Maintenant qu’elle y faisait plus attention, elle remarqua que l’air était devenu suffocant dans les parages, la lumière aveuglante. Elle ne brulait pas, certes, mais avait l’impression de cramer à petit feu. Elle avait déjà frôlé la carbonisation, lors d’un précédent voyage, toujours attirée qu’elle était par la lumière. Elle avait même échappé de peu à la congélation ! C’est que nombreux étaient les dangers dans son univers, car même s’il en allait de sa survie, elle était une exploratrice bien trop téméraire. Curieuse de nature, têtue, toujours en quête de nouvelles découvertes et de nouveaux mondes à visiter. Il lui fallait partir ou mourir.
Mourir, manifestement, il en était question aujourd’hui. La chaleur cumulée à l’éclat de ce soleil étranger, dirigé droit sur elle, en témoignait. Elle ne pouvait s’abriter. Son propre dessèchement était en marche, à n’en pas douter !
Elle eut une pensée pour les siens, restés à l’écart, à l’ombre d’un havre qui ne serait bientôt plus suffisant à les nourrir tous.

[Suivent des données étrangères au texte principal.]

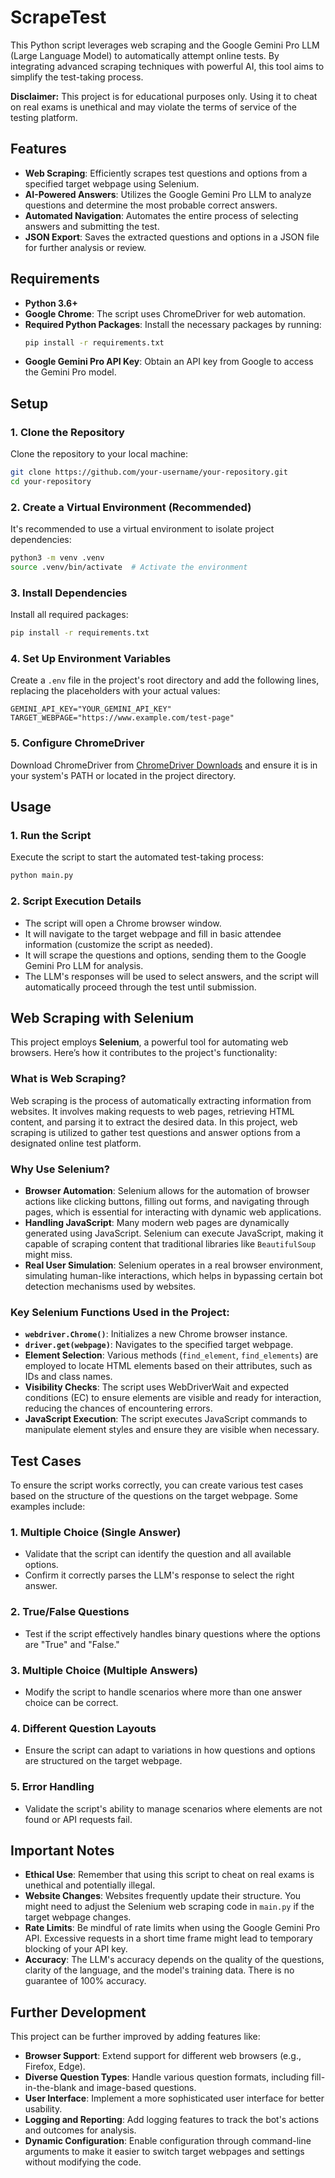 # ScrapeTest

This Python script leverages web scraping and the Google Gemini Pro LLM (Large Language Model) to automatically attempt online tests. By integrating advanced scraping techniques with powerful AI, this tool aims to simplify the test-taking process.

**Disclaimer:** This project is for educational purposes only. Using it to cheat on real exams is unethical and may violate the terms of service of the testing platform.

## Features

- **Web Scraping**: Efficiently scrapes test questions and options from a specified target webpage using Selenium.
- **AI-Powered Answers**: Utilizes the Google Gemini Pro LLM to analyze questions and determine the most probable correct answers.
- **Automated Navigation**: Automates the entire process of selecting answers and submitting the test.
- **JSON Export**: Saves the extracted questions and options in a JSON file for further analysis or review.

## Requirements

- **Python 3.6+**
- **Google Chrome**: The script uses ChromeDriver for web automation.
- **Required Python Packages**: Install the necessary packages by running:
  ```bash
  pip install -r requirements.txt
  ```
- **Google Gemini Pro API Key**: Obtain an API key from Google to access the Gemini Pro model.

## Setup

### 1. Clone the Repository

Clone the repository to your local machine:

```bash
git clone https://github.com/your-username/your-repository.git
cd your-repository
```

### 2. Create a Virtual Environment (Recommended)

It's recommended to use a virtual environment to isolate project dependencies:

```bash
python3 -m venv .venv
source .venv/bin/activate  # Activate the environment
```

### 3. Install Dependencies

Install all required packages:

```bash
pip install -r requirements.txt
```

### 4. Set Up Environment Variables

Create a `.env` file in the project's root directory and add the following lines, replacing the placeholders with your actual values:

```plaintext
GEMINI_API_KEY="YOUR_GEMINI_API_KEY"
TARGET_WEBPAGE="https://www.example.com/test-page"
```

### 5. Configure ChromeDriver

Download ChromeDriver from [ChromeDriver Downloads](https://chromedriver.chromium.org/downloads) and ensure it is in your system's PATH or located in the project directory.

## Usage

### 1. Run the Script

Execute the script to start the automated test-taking process:

```bash
python main.py
```

### 2. Script Execution Details

- The script will open a Chrome browser window.
- It will navigate to the target webpage and fill in basic attendee information (customize the script as needed).
- It will scrape the questions and options, sending them to the Google Gemini Pro LLM for analysis.
- The LLM's responses will be used to select answers, and the script will automatically proceed through the test until submission.

## Web Scraping with Selenium

This project employs **Selenium**, a powerful tool for automating web browsers. Here’s how it contributes to the project's functionality:

### **What is Web Scraping?**

Web scraping is the process of automatically extracting information from websites. It involves making requests to web pages, retrieving HTML content, and parsing it to extract the desired data. In this project, web scraping is utilized to gather test questions and answer options from a designated online test platform.

### **Why Use Selenium?**

- **Browser Automation**: Selenium allows for the automation of browser actions like clicking buttons, filling out forms, and navigating through pages, which is essential for interacting with dynamic web applications.
- **Handling JavaScript**: Many modern web pages are dynamically generated using JavaScript. Selenium can execute JavaScript, making it capable of scraping content that traditional libraries like `BeautifulSoup` might miss.
- **Real User Simulation**: Selenium operates in a real browser environment, simulating human-like interactions, which helps in bypassing certain bot detection mechanisms used by websites.

### **Key Selenium Functions Used in the Project:**

- **`webdriver.Chrome()`**: Initializes a new Chrome browser instance.
- **`driver.get(webpage)`**: Navigates to the specified target webpage.
- **Element Selection**: Various methods (`find_element`, `find_elements`) are employed to locate HTML elements based on their attributes, such as IDs and class names.
- **Visibility Checks**: The script uses WebDriverWait and expected conditions (EC) to ensure elements are visible and ready for interaction, reducing the chances of encountering errors.
- **JavaScript Execution**: The script executes JavaScript commands to manipulate element styles and ensure they are visible when necessary.

## Test Cases

To ensure the script works correctly, you can create various test cases based on the structure of the questions on the target webpage. Some examples include:

### 1. Multiple Choice (Single Answer)

- Validate that the script can identify the question and all available options.
- Confirm it correctly parses the LLM's response to select the right answer.

### 2. True/False Questions

- Test if the script effectively handles binary questions where the options are "True" and "False."

### 3. Multiple Choice (Multiple Answers)

- Modify the script to handle scenarios where more than one answer choice can be correct.

### 4. Different Question Layouts

- Ensure the script can adapt to variations in how questions and options are structured on the target webpage.

### 5. Error Handling

- Validate the script's ability to manage scenarios where elements are not found or API requests fail.

## Important Notes

- **Ethical Use**: Remember that using this script to cheat on real exams is unethical and potentially illegal.
- **Website Changes**: Websites frequently update their structure. You might need to adjust the Selenium web scraping code in `main.py` if the target webpage changes.
- **Rate Limits**: Be mindful of rate limits when using the Google Gemini Pro API. Excessive requests in a short time frame might lead to temporary blocking of your API key.
- **Accuracy**: The LLM's accuracy depends on the quality of the questions, clarity of the language, and the model's training data. There is no guarantee of 100% accuracy.

## Further Development

This project can be further improved by adding features like:

- **Browser Support**: Extend support for different web browsers (e.g., Firefox, Edge).
- **Diverse Question Types**: Handle various question formats, including fill-in-the-blank and image-based questions.
- **User Interface**: Implement a more sophisticated user interface for better usability.
- **Logging and Reporting**: Add logging features to track the bot's actions and outcomes for analysis.
- **Dynamic Configuration**: Enable configuration through command-line arguments to make it easier to switch target webpages and settings without modifying the code.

Son échec, était cuisant, sans mauvais jeu de mots. Ici s’achevait sa vie, sans qu’elle ne soit entrée dans la légende. Personne ne saurait jamais ce qu’elle était devenue, comme cet anonyme au loin qu’elle ne pouvait reconnaitre.
*
Ainsi meurent les mouches sur le papier collant.
Note finale : 2/5
Ils ont commenté :
Si la chute est rigolote, le reste est compliqué à lire. Il faut revoir les accords sur les temps absolument.
Et puis le Chaos et la désolation originels à ce texte ne sont pas du tout expliqués.
Bien pensé, bien ficelé ! On se doute que le protagoniste n’est pas humain dès la première apparition du mot « membre », mais on cherche si on est dans la SF, avant de penser à une araignée, puis un insecte dans une plante carnivore jusqu’à l’évocation de la plante en métaphore. Sympa !
Une idée originale assez sympa. Cependant, certains passages me paraissent tirées par les cheveux : en quoi « tout n’est que chaos et désolation » ? Et quel rapport avec la chaleur ? J’ai cru un moment qu’il s’agissait d’un moustique pris dans une bougie.